In a statement on X, Jeanine Pirro, US attorney general for the District of Columbia, said she had asked the Fed’s inspector general, an internal watchdog, to scrutinise cost overruns in the multi-billion dollar renovation project at the Fed's headquarters.
Ms Pirro had previously given the project's cost overruns as the reason for her investigation into Mr Powell. “Accordingly, I have directed my office to close our investigation as the IG undertakes this inquiry,” she said.
Mr Powell has argued that the investigation was a pretext to pressure him and his colleagues to lower interest rates. He has repeatedly attracted the ire of President Donald Trump for not lowering borrowing costs. The Federal Reserve declined to comment.
The announcement is likely to pave the way for Kevin Warsh, who served on the Federal Reserve's board of governors during the global financial crisis, to succeed Mr Powell when his term as chair expires next month.
The investigation was a major sticking point in the Fed's leadership transition, with the inquiry considered to threaten the central bank's independence. Senator Thom Tillis, a Republican who sits on the committee that vets Fed candidates, has vowed to block any of President Donald Trump's nominees to the board until the Powell investigation is resolved.
Mr Tillis's office did not immediately respond to The National's request for comment.

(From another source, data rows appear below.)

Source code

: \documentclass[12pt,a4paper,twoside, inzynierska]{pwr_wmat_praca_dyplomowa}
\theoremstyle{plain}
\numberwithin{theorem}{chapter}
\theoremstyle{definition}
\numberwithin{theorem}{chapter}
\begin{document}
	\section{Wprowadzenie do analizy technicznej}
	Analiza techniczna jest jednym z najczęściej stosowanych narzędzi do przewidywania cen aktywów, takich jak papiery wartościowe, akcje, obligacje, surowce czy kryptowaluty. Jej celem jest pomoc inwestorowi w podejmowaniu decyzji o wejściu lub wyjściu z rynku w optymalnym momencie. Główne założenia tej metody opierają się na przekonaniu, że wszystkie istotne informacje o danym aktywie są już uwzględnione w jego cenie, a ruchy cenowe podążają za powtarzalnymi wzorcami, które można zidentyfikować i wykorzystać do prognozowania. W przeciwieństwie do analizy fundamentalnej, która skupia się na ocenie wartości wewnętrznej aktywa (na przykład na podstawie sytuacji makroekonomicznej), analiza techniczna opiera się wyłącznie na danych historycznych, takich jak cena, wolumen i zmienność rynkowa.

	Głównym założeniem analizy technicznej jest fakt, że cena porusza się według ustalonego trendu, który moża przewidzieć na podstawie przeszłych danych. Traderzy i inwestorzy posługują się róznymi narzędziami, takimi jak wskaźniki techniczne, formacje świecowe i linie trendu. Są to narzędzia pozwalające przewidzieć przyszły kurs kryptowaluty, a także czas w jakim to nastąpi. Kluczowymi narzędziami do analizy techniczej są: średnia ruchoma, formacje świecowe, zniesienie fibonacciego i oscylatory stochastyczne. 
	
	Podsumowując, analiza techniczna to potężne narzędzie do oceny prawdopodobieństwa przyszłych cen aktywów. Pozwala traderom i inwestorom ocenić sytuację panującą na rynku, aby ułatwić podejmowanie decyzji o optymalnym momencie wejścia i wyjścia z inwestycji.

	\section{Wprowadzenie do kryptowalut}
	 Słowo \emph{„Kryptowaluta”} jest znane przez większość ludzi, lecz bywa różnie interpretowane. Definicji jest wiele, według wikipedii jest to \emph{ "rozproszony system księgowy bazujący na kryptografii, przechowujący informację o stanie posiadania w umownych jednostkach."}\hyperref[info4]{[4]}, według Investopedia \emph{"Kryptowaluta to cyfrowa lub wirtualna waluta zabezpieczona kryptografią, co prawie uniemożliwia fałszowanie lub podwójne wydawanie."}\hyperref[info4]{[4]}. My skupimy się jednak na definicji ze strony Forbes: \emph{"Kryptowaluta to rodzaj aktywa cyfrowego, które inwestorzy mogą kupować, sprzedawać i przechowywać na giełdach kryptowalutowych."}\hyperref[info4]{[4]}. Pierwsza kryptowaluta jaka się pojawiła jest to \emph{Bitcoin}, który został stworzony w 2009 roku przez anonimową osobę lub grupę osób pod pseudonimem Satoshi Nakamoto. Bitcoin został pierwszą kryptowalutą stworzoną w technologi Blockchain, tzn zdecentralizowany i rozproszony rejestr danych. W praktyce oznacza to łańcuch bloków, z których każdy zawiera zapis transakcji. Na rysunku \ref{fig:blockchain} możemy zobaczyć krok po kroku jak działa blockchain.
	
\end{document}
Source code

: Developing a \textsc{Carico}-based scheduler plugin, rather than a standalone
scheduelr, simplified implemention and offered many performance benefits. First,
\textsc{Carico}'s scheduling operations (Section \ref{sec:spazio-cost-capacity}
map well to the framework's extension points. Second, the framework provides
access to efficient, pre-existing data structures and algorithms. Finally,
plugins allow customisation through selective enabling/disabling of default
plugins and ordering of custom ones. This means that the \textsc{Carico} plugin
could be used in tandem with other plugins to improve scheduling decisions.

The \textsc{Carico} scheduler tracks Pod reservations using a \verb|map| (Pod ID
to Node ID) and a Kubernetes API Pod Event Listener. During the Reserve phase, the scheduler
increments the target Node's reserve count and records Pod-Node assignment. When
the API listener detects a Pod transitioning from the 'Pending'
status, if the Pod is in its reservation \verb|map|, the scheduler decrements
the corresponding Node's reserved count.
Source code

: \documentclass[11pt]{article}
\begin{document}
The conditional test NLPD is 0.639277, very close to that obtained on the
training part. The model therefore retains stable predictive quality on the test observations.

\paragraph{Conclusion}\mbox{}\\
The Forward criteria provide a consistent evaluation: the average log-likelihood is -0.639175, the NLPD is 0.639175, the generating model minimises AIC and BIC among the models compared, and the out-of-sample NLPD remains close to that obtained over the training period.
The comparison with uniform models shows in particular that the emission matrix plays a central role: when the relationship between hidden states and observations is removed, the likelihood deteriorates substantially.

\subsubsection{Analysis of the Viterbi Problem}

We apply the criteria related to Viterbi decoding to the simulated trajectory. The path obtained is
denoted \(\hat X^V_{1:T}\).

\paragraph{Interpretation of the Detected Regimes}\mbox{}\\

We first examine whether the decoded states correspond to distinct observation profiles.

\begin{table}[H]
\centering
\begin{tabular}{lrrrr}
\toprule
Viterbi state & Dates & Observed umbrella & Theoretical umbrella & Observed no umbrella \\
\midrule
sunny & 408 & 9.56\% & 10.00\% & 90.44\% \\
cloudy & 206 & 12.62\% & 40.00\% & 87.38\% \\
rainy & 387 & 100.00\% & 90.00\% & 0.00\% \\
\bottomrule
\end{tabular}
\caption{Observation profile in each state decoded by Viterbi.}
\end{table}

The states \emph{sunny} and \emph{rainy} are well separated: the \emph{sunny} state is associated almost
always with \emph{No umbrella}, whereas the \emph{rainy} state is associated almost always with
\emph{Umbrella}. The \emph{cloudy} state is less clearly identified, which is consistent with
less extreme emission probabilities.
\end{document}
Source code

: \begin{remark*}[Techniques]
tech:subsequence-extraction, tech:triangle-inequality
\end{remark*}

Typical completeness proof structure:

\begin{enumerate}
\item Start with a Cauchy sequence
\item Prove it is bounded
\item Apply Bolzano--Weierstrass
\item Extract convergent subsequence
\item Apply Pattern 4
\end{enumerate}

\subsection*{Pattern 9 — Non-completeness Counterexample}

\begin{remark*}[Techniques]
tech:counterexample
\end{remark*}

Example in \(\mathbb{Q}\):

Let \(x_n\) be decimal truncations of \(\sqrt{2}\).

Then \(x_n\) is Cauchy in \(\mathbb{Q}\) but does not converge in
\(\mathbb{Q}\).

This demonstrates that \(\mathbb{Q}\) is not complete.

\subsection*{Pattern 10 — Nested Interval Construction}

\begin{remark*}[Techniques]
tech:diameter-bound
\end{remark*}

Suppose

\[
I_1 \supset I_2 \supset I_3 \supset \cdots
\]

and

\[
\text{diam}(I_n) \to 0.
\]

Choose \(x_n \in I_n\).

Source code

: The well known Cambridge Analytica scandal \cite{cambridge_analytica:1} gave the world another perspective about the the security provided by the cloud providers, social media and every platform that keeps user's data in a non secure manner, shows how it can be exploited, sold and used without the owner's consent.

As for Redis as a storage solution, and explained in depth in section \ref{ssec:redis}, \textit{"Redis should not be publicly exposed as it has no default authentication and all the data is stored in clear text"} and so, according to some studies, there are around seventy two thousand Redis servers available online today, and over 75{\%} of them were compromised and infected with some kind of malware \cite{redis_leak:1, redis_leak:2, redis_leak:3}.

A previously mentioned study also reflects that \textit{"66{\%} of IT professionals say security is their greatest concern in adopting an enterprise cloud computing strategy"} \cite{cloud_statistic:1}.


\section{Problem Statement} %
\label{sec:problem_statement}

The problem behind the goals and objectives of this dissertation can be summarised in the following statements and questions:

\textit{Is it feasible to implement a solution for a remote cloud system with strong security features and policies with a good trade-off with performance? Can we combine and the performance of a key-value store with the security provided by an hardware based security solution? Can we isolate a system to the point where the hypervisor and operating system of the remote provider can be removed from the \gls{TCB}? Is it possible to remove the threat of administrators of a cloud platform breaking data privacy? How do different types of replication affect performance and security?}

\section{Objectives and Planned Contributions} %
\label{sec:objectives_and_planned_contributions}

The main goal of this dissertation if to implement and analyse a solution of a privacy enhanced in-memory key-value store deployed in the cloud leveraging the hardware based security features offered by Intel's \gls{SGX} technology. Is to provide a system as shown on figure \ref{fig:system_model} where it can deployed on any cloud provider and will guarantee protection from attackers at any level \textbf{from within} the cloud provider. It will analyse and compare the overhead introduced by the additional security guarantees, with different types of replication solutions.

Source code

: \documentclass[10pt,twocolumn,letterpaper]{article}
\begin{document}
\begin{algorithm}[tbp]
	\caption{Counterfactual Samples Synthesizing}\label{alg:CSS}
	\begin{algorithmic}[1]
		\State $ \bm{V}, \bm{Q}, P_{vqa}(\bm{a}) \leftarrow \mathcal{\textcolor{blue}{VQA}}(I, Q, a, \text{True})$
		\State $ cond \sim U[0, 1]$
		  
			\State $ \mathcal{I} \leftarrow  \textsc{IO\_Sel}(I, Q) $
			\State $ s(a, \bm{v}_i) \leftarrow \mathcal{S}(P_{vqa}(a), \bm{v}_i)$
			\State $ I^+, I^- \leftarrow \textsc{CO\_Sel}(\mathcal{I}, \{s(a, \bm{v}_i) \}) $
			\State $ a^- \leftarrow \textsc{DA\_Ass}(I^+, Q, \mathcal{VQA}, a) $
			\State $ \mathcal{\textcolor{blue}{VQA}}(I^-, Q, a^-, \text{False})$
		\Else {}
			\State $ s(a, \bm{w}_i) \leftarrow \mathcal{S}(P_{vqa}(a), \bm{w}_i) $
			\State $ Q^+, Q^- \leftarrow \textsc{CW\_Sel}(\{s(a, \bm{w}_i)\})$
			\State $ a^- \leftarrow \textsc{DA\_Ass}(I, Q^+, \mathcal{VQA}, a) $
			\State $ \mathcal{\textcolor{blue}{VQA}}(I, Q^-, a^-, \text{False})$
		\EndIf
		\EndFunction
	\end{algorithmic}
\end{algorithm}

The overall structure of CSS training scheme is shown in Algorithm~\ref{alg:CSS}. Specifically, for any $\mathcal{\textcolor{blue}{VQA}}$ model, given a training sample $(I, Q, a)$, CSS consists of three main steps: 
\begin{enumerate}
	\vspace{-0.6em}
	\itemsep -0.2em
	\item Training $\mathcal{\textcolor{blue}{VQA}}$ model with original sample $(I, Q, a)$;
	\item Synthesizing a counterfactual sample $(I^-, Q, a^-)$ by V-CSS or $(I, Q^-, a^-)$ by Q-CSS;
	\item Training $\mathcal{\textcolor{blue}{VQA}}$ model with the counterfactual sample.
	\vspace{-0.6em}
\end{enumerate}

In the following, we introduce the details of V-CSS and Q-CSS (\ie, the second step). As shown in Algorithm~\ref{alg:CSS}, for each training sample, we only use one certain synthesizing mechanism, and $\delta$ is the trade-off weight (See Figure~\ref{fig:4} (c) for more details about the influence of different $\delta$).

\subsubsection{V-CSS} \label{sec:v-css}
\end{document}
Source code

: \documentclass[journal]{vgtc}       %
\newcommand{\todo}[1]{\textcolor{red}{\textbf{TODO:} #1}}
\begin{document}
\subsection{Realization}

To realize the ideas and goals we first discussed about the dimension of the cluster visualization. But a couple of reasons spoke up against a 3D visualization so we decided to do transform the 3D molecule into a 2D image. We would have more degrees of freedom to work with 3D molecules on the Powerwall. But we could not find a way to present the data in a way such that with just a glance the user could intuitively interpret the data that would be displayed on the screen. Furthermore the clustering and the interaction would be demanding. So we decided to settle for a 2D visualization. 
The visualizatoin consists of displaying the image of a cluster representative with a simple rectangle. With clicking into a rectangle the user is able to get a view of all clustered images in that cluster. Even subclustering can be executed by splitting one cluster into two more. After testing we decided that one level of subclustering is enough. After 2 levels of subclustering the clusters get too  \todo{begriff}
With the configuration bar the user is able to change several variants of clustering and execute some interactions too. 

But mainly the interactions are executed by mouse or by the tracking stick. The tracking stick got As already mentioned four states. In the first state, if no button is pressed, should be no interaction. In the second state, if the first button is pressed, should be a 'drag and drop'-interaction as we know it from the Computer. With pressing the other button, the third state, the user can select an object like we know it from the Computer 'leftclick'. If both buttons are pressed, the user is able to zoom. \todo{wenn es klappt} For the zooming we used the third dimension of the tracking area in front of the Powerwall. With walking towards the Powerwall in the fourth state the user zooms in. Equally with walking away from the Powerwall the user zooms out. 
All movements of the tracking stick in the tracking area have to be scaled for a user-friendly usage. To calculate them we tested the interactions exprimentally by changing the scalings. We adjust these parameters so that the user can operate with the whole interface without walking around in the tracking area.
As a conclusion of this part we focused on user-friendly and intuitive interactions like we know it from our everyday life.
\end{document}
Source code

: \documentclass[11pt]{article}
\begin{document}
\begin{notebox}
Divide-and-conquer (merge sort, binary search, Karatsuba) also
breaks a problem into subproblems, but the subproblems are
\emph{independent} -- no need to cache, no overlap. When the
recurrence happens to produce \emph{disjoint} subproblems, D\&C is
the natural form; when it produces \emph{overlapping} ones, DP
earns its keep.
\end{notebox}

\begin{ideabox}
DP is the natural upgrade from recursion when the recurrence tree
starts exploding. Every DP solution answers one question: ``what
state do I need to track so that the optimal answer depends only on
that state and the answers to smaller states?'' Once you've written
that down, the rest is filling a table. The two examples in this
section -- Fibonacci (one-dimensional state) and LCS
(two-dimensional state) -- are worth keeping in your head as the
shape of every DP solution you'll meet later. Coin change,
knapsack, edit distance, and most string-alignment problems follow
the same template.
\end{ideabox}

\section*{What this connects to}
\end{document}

Mr Warsh appeared before the Senate Banking Committee earlier this week, where he said Fed independence is “critically important” but “has to be earned”.
During his hearing, Mr Warsh also said Mr Trump has “never asked me to predetermine, commit, fix, decide on any interest rate decision in any of our discussions, nor would I ever agree to do so”.

Mr Warsh has been an outspoken critic of the Federal Reserve since leaving the board in 2011 and argued it has put its own independence at risk by straying from its core mission. White House spokesman Kush Desai said in a statement that US taxpayers “deserve answers about the Federal Reserve’s fiscal mismanagement”.
“The White House remains as confident as before that the Senate will swiftly confirm Kevin Warsh as the next Federal Reserve Chairman to finally restore competence and confidence in Fed decision-making,” Mr Desai said.
Mr Powell's term as Fed chair expires May 15. He is still eligible to serve his remaining two years as a Fed governor, although he has not yet publicly said if he intends to do so.